Community health promotion can address drivers of health beyond the workplace through community policies that promote health, address the social determinants of health and the built environment (e.g., housing, green space for exercise, access to healthy food), and drive social networks, norms, and values toward health, Oziransky said. Lack of attention to community health will work against any investments made in the workplace, and will undermine efforts in workplace health promotion.

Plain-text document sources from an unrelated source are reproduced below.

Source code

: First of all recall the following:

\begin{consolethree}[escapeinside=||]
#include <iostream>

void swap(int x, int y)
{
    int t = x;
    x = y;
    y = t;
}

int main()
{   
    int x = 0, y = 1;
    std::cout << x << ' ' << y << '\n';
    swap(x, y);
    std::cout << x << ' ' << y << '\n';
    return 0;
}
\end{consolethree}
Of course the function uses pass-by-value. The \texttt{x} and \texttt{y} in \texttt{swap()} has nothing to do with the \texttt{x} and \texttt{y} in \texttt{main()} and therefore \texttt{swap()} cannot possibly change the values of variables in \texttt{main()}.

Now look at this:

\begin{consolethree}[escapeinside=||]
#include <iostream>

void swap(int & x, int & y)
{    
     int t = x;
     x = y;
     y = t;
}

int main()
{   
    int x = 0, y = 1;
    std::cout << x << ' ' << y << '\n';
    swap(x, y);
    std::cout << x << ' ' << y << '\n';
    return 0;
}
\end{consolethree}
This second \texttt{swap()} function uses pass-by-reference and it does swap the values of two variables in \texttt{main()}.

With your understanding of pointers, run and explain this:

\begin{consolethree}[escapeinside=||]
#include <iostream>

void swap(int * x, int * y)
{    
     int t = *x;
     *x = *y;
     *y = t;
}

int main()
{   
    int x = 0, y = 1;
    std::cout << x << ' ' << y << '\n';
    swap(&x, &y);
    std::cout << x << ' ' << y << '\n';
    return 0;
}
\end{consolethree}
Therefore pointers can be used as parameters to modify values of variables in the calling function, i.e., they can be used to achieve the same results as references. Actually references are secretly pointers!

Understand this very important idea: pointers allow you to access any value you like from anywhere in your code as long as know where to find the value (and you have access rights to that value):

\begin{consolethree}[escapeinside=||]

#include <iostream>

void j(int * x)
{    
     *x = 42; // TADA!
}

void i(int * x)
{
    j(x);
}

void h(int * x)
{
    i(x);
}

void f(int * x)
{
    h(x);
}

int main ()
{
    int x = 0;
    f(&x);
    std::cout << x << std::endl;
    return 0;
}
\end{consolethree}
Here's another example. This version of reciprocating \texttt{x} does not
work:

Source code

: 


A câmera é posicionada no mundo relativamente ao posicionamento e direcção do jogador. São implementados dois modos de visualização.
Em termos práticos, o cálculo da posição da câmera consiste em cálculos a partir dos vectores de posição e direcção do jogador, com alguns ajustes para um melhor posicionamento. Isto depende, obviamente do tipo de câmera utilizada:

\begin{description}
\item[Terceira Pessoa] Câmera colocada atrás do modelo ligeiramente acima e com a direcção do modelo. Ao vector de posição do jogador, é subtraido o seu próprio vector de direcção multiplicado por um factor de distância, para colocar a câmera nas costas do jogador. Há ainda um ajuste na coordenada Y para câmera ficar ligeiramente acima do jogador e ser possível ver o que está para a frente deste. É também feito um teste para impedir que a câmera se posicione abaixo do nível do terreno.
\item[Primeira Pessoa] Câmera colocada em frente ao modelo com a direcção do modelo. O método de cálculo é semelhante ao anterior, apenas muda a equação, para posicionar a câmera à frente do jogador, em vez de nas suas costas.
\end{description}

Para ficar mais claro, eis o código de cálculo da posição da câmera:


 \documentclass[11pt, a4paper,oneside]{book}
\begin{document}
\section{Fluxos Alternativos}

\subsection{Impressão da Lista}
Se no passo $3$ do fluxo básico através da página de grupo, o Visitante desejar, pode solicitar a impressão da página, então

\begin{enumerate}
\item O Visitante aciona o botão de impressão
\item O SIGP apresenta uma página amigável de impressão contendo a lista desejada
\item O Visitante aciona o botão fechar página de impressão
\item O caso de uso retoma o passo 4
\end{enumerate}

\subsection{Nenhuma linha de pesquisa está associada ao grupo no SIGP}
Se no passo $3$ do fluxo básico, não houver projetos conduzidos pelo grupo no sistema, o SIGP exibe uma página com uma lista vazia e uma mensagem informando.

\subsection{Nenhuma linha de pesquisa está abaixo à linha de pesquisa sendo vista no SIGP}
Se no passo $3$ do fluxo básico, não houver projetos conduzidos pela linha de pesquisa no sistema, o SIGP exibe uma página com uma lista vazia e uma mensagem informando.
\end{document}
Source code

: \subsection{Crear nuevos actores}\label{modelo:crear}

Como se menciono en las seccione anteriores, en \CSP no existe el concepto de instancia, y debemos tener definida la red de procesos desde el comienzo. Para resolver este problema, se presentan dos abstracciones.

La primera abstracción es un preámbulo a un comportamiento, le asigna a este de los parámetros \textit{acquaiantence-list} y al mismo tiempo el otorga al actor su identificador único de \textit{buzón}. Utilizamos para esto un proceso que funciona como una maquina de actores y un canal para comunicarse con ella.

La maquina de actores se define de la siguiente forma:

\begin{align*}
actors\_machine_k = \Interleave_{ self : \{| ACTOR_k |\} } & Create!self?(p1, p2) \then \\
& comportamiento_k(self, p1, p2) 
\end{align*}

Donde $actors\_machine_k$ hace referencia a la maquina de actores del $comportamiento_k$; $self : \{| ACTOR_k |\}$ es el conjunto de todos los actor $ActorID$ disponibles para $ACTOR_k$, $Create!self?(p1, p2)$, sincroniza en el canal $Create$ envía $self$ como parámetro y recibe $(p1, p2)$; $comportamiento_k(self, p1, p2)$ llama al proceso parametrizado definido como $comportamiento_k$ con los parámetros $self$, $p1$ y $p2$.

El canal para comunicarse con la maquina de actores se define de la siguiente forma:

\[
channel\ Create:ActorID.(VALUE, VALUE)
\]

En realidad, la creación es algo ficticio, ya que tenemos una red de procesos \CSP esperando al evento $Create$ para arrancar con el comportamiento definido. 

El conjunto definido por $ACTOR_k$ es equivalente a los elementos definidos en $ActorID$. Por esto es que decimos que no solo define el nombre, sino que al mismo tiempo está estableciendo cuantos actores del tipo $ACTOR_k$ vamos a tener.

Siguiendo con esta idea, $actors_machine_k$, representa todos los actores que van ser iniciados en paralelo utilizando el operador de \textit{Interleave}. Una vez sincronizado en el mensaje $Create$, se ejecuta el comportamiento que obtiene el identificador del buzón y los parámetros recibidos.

Oziransky noted that while local health data are frequently used in discussions in the public health sector, they are rarely used when trying to engage employers. Health varies tremendously across U.S. counties (e.g., the prevalence of obesity). Health also varies across workforces. For example, workers in manufacturing, transportation, public administration, and health care sectors have higher risks for obesity and hypertension. Workforces in the arts, entertainment, recreation, and accommodations and food services have lower health risks for obesity. Although health clearly varies across counties and workforces, the relationship between workforce sectors and community health is not well understood.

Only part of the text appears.